Conclusions and Discussion

Main Conclusions

  1. Technical Feasibility: Confirms feasibility of deploying agentic systems on flight-grade hardware
  2. Performance Improvements: Significant thermal control performance improvements achievable with proper configuration
  3. Temporal Matching Principle: LLM inference period must align with environmental dynamic timescales
  4. Architecture Design Guidelines: Asynchronous decoupling is critical for LLM-RL integration in space applications

Limitations

  1. Hardware Constraints: Current flight-grade hardware cannot support most powerful language models
  2. Inference Latency: Single-core computation limits result in significant response delays
  3. Context Limitations: Requires maintaining short context length and structured prompts
  4. Multi-Agent Scaling: Single LLM agent latency may become bottleneck in multi-agent configurations

Future Directions

  1. Hardware Acceleration: Space-grade accelerators could fundamentally transform performance
  2. Domain-Specific Models: Thermal management-specific models may enhance contextual understanding
  3. Parameter Extension: Beyond α coefficient, other control parameters or adaptive reward shaping
  4. Multi-Agent Collaboration: Explore cooperative supervision architectures with multiple LLM agents

In-Depth Evaluation

Strengths

  1. Pioneering Significance: First verification of agentic systems in real flight environments with milestone value
  2. Engineering Practicality: Thoroughly considers hardware constraints, providing deployable solutions
  3. Experimental Sufficiency: Dual ground and in-orbit validation with comparative analysis across configurations
  4. Theoretical Contribution: Establishes design principles for matching LLM inference period with environmental dynamics
  5. Technical Innovation: Asynchronous architecture elegantly resolves contradiction between latency and safety

Weaknesses

  1. Limited Sample Scale: Relatively short experimental periods; long-term stability requires further verification
  2. Single Environment: Validated only in thermal control scenario; applicability to other subsystems unknown
  3. Model Limitations: Quantized model inference capability reduced compared to full models
  4. Cost-Benefit Analysis: Increased computational overhead and complexity compared to traditional methods

Impact

  1. Academic Value: Provides important empirical foundation for space AI applications
  2. Industrial Significance: Offers technological pathway for autonomous development in aerospace industry
  3. Reproducibility: Detailed implementation details and open-source tools support reproduction
  4. Extensibility Potential: Architecture design demonstrates good scalability and adaptability

Applicable Scenarios

  1. Deep Space Exploration: Autonomous decision support in communication delay environments
  2. Small Satellite Constellations: Intelligent supervision in resource-constrained environments
  3. Human Spaceflight: Intelligent assistance systems for astronauts
  4. Ground Edge Computing: Hybrid intelligent systems in resource-constrained environments

References

  1. Callejo, E., et al. (2023). Imagin-e: The first step towards extending the cloud into space.
  2. Booz Allen Hamilton and Meta (2025). Booz allen and meta launch space llama.
  3. Maranto, D. (2024). Llmsat: A large language model-based goal-oriented agent for autonomous space exploration.
  4. Touma, T., et al. (2025). Ai space cortex: An experimental system for future era space exploration.
  5. Yang, A., et al. (2024). Qwen2 technical report.

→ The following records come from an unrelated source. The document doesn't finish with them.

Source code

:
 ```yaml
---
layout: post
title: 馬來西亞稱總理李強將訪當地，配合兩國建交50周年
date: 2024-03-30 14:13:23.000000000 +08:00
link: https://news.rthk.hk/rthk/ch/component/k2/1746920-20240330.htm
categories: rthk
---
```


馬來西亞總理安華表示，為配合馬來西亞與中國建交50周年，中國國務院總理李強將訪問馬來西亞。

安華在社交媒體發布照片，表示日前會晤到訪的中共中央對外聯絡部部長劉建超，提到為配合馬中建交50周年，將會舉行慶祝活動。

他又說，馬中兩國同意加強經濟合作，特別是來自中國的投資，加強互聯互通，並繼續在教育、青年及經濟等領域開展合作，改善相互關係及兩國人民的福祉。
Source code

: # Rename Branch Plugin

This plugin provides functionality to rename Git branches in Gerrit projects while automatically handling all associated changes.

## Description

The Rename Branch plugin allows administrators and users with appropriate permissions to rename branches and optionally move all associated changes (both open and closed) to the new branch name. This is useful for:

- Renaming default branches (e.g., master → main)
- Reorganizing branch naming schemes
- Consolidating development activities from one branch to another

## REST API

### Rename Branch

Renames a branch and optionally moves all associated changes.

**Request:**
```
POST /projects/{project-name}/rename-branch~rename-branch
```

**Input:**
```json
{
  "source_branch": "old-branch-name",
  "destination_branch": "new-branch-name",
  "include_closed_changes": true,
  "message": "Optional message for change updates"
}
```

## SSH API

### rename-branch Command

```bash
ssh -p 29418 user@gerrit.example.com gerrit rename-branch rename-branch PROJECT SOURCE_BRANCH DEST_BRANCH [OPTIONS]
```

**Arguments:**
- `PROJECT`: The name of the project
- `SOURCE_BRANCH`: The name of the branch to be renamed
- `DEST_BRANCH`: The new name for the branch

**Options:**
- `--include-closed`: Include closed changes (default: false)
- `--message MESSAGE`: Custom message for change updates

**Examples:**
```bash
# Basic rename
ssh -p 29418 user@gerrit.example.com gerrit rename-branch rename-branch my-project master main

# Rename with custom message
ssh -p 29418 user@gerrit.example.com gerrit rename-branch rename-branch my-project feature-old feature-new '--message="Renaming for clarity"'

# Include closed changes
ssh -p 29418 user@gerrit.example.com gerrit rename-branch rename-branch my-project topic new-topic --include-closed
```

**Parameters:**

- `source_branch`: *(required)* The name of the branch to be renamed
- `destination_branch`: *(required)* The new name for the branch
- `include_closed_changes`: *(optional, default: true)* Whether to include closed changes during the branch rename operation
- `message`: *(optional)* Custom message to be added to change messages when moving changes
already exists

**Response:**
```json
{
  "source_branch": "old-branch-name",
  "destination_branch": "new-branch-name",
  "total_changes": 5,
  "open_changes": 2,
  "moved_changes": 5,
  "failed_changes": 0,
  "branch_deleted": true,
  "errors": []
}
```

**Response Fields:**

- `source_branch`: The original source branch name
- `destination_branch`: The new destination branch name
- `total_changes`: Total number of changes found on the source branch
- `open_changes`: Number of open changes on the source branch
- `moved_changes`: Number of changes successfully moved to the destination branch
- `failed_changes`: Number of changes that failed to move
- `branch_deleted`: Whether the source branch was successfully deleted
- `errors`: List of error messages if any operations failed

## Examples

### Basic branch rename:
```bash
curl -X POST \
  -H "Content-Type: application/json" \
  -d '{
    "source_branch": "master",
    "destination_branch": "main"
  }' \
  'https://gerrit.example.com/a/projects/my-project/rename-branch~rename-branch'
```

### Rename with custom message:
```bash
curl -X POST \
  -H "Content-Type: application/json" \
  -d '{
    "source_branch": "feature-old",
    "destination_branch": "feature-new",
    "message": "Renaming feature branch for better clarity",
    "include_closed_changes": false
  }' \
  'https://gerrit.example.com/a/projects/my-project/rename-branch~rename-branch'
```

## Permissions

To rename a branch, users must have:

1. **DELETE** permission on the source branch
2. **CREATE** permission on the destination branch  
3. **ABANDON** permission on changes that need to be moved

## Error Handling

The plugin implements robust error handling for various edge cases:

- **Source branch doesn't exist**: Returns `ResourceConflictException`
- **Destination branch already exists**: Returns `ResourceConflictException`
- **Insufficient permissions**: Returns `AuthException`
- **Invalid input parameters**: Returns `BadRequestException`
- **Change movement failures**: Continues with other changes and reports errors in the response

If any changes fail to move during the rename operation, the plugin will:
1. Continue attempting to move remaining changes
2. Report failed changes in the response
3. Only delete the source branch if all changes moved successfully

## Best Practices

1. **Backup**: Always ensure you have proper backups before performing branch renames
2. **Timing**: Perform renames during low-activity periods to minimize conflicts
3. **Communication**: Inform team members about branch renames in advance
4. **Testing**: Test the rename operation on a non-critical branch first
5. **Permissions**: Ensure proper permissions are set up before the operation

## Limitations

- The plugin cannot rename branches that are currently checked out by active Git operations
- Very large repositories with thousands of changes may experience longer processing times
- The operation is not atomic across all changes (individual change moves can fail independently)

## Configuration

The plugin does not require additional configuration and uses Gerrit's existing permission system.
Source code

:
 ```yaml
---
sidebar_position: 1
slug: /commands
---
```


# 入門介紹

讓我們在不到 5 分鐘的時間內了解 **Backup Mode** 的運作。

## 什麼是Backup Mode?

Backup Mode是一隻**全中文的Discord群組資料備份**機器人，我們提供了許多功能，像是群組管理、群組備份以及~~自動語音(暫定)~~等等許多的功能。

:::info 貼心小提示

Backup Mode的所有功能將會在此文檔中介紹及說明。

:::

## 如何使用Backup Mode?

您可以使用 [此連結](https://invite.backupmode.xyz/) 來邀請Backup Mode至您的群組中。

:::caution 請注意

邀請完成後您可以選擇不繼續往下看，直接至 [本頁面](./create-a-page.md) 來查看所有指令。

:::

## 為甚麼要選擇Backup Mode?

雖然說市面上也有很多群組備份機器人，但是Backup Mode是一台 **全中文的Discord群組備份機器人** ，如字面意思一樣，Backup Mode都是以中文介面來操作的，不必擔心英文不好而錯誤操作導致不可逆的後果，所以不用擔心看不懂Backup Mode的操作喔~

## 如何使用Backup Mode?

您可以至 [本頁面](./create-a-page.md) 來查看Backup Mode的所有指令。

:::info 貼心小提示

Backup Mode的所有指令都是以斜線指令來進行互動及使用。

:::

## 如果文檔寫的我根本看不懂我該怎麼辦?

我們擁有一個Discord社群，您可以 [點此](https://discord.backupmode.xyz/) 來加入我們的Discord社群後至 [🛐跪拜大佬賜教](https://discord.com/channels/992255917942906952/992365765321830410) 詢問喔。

Overall Assessment: This paper holds important pioneering significance in space AI applications. Through rigorous experimental design and comprehensive validation, it establishes a solid foundation for future intelligent spacecraft development. Despite certain technical limitations, its engineering value and academic contributions are substantial and merit in-depth research and further development.